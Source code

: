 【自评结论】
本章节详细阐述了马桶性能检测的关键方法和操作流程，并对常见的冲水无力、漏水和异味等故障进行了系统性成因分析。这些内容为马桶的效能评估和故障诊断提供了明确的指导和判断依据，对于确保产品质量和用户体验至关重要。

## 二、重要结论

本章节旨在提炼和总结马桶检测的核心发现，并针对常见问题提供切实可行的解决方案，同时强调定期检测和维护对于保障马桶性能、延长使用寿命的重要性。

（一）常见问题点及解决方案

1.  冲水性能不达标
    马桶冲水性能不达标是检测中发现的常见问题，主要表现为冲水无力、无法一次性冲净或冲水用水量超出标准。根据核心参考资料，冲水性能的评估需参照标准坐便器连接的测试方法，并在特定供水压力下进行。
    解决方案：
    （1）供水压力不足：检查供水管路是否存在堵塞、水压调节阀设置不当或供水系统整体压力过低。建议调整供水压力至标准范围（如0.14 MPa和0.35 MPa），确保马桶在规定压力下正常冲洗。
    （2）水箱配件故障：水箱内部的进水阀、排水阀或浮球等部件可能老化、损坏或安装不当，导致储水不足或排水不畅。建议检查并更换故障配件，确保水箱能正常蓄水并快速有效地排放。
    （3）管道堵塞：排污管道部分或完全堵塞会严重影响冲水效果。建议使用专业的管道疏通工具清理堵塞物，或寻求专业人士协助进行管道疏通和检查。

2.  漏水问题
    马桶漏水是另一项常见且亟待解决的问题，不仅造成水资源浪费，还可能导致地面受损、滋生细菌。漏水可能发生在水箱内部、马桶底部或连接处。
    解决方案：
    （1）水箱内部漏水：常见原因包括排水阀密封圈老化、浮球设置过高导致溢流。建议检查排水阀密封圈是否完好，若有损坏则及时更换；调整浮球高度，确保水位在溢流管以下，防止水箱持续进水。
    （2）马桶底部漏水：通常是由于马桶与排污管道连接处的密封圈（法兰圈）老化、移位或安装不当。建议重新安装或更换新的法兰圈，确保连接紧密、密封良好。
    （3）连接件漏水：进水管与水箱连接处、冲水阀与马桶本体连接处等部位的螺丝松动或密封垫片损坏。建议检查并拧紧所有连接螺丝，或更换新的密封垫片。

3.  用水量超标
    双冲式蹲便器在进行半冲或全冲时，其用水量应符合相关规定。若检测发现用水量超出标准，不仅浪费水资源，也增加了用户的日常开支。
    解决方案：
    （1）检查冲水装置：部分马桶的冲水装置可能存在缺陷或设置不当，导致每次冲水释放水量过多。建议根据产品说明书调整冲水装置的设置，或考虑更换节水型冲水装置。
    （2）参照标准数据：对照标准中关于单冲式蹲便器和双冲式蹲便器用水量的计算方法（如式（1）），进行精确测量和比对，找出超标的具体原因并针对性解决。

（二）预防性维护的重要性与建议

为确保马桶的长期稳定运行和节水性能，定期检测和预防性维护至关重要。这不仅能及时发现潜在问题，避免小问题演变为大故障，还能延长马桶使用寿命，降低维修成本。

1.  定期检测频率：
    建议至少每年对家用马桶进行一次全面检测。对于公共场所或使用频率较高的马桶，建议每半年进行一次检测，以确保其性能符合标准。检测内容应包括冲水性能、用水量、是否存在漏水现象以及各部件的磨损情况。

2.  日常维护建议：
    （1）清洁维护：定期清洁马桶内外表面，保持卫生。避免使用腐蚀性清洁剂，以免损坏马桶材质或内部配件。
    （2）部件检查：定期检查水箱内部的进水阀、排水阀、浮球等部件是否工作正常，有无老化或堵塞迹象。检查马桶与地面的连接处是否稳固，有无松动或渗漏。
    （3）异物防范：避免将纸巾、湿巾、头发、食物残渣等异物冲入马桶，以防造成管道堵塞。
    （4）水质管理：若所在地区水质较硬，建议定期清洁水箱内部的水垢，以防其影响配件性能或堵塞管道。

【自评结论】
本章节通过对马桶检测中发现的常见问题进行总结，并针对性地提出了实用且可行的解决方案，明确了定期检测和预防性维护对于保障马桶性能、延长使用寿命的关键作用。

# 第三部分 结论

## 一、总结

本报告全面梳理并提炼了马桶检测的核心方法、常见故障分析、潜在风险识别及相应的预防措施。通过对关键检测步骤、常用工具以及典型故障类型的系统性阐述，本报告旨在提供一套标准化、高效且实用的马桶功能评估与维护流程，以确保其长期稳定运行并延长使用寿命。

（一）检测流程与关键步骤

____

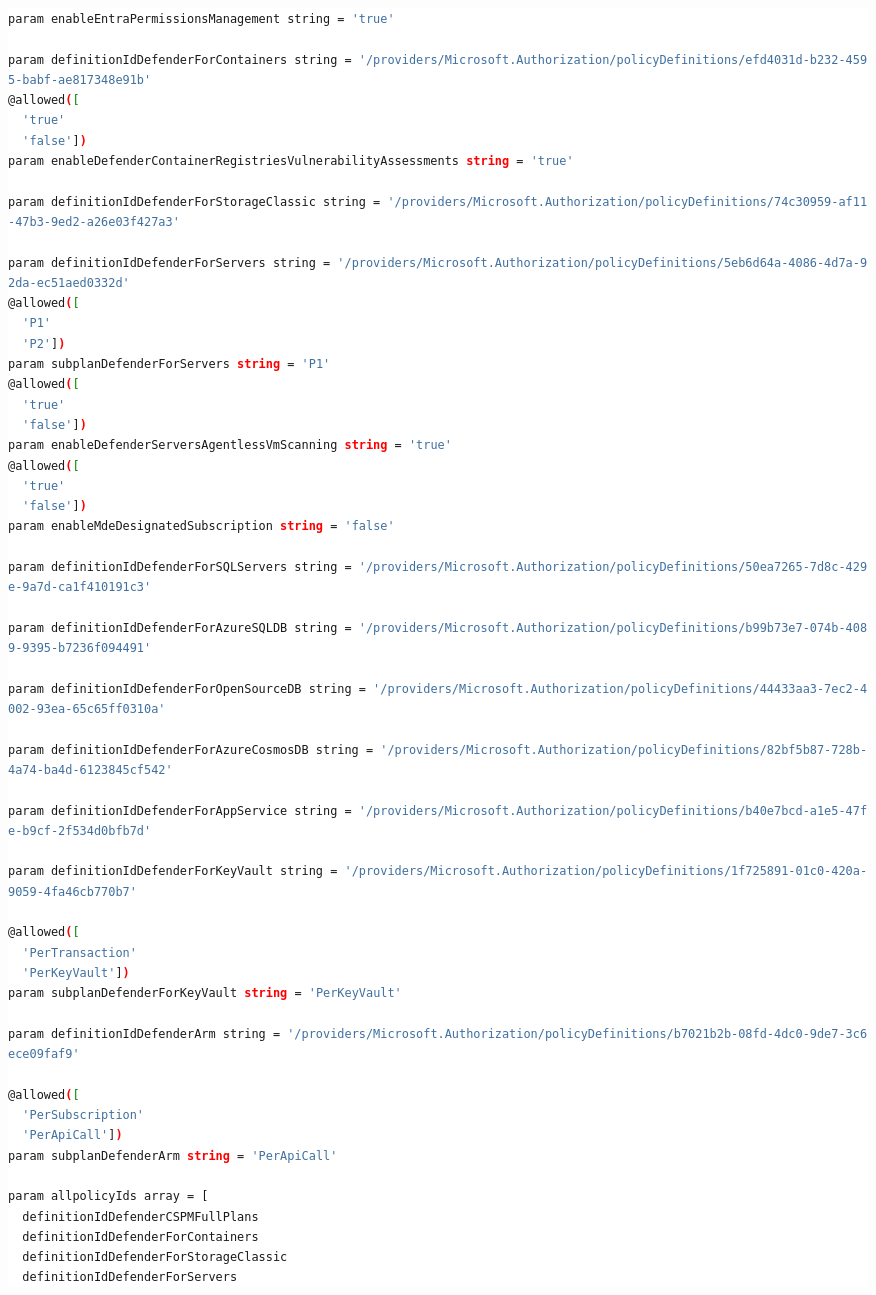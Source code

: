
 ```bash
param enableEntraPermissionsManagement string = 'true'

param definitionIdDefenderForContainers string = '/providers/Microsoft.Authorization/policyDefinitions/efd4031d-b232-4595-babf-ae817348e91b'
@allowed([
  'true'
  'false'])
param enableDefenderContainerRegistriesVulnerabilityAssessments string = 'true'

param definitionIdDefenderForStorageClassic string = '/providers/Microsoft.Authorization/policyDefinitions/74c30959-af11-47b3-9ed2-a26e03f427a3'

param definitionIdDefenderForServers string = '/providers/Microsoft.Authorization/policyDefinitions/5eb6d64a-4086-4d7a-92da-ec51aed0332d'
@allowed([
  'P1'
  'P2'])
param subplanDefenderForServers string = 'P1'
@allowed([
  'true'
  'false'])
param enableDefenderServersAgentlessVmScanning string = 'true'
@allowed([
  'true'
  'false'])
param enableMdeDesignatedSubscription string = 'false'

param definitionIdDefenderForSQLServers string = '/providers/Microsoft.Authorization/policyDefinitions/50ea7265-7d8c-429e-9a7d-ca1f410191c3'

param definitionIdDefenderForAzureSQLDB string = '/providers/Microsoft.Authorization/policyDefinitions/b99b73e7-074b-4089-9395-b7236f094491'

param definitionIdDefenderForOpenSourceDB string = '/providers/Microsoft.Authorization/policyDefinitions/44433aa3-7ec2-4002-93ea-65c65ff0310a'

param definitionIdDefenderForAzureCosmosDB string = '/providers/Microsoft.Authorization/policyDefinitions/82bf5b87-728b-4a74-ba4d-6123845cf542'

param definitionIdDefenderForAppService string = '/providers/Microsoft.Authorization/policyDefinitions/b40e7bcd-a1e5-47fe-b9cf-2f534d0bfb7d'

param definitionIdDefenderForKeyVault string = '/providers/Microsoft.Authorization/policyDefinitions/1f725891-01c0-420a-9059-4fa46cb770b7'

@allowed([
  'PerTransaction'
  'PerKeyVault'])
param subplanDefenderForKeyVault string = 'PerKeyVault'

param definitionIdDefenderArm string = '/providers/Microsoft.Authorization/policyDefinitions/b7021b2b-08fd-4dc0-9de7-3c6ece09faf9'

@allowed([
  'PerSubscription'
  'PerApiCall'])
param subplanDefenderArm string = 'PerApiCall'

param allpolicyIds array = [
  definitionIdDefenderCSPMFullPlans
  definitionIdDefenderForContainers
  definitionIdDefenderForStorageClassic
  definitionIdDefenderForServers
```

____

Description of the task: Give only the count of lines in the listing that contain the string "definitionIdDefenderForStorageClassic".

Solution to this problem: 2